Monday, 17th July 2006
I fixed most of the wall filling code. It now fills by scanline (so is considerably faster), which gives me more flexibility over what I can do with it.
For the moment, I have sacrificed speed with a routine that can handle three different fills - black, white, or 50% dithered. The routine will always blank the wall, mask out the pattern you wish to fill then OR it - which works nicely, but wastes time if you are filling plain black or white walls.
The result is quite pleasing:
As you can also see, I added scrolling skies.
The dithered walls look a bit nicer on hardware. The option to switch the initial dither pattern on alternate frames (resulting in a pseudo-greyscale) can be switched on or off, as it looks rather bad in emulators.

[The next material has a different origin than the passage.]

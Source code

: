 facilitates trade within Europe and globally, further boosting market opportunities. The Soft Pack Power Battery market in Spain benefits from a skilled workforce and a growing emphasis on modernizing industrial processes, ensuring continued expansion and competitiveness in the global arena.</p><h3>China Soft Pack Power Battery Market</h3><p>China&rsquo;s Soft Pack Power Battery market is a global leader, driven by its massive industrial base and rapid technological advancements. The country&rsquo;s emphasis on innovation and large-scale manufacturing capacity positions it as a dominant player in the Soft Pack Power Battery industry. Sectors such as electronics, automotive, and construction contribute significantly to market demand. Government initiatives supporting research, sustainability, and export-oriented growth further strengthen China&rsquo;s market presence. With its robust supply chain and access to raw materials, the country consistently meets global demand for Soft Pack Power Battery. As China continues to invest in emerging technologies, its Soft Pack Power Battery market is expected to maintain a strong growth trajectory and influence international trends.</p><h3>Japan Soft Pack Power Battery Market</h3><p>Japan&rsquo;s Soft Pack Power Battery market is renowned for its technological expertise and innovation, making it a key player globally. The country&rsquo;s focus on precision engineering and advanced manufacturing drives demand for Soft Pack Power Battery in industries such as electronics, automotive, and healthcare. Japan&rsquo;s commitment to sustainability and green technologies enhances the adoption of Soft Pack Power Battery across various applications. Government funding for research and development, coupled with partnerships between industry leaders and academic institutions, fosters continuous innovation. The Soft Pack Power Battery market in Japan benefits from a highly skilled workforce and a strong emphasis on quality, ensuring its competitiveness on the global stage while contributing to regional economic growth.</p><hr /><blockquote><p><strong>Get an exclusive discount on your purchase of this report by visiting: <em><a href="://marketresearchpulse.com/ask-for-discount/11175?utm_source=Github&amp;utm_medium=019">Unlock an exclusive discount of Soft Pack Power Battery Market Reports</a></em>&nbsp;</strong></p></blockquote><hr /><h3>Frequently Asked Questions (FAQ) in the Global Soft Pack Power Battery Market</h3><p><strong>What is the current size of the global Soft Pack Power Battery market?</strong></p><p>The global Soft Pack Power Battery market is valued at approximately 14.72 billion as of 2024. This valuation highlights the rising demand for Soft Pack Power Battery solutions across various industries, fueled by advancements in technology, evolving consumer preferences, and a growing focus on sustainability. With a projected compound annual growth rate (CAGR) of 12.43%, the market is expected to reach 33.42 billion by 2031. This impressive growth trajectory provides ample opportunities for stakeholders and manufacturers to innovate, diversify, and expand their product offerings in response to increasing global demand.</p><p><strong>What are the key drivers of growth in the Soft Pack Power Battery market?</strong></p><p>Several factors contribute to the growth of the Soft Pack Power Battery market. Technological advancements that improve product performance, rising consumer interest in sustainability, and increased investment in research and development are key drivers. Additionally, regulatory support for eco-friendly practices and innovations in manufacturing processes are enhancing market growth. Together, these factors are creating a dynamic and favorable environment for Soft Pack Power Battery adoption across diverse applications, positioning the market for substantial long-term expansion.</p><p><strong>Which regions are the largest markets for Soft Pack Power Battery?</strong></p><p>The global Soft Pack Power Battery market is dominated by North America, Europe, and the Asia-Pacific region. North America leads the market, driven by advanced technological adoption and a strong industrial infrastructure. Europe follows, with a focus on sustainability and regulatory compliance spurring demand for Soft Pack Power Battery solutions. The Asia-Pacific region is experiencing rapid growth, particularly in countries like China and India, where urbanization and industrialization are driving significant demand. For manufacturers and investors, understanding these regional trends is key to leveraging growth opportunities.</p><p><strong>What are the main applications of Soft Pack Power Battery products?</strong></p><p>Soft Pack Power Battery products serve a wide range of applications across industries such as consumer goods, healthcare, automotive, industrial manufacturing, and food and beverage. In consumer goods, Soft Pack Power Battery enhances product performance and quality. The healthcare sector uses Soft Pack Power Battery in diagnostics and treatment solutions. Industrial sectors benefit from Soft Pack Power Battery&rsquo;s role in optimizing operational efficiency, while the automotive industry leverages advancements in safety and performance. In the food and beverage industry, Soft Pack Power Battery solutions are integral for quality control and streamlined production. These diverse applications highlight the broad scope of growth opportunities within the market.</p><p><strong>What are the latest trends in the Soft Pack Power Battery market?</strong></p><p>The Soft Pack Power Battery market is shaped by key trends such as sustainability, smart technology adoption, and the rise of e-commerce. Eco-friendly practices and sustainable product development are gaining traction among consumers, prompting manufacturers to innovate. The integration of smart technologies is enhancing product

There is one horrible problem with the physical LCD, though - it really cannot cope with columns of alternating pixels. Compare the two shots, one being much closer to the wall (and so having more columns of alternating pixels):
Not so good. Hopefully the world in-game will have enough content to break up the columns, but I'll have to wait and see on that count.
One major concern I've had is keeping the speed of the engine constant. Just moving the player X units per frame is not an option, as the framerate can vary wildly. I need some sort of timing!
Luckily, the calculator has fairly limited timing hardware built-in. I can use this timer via interrupts. There are various pieces of hardware that can trigger interrupts - including the On key, activity on the link IO port (any line held low will trigger an interrupt) or this timer. The TIOS seems to use this timer to scan the keypad a few times a second, so it can read a key and store it for the key reading routines.
Fortunately, it is possible to take advantage of interrupt mode 2 on these calculators to install your own handler. When the engine is initialised, it adds the new handler - which is very simple. All it does is increment a 16-bit counter!
I added a piece of code that read this value and set it to zero each frame, displaying the result (ticks). I then added a piece of code that toggled the data lines of the link IO port, and used a PC program to monitor this rate (I used this technique before to work out interrupt-based timing for the 60Hz CHIP-8 clock). By comparing two extremes - a large viewpoint where I could see all of the walls, close up and a viewpoint where I could see nothing, I could see that one view ran at 16FPS and accounted for 20 ticks, and another ran at 44FPS and accounted for 8 ticks. This shows that one tick is approximately 3ms long, and that a FPS counter could be implemented by dividing 333 by the tick count.
A quick check with my PC program shows that the counter is fairly accurate (close enough for my liking). I can now use these tick counts to scale the movement of the player, so the speed is consistent. Another advantage is that I can set the SE edition calculators to 15MHz, and they can benefit from more fluid framerates (nb: any program I run will still need to run merrily on the 6MHz calcs for me to be happy. I'm not going SE-only!)
That's not to say I can now go and build an exciting level and release a nifty demo. There are still big holes in the engine - simple graphics bugs, like the wall filling code still not supporting top edge slopes with a y difference of over 127: (overflow-related bug)
...to there still not being any proper occlusion (sorting)...
I'd like to get occlusion up and running, so I can throw a nifty level together (for example, showing off non-90° walls). Thing is, it's tricky trying to show off cool stuff and not walk into an area where you can see the world isn't quite as solid as it should be.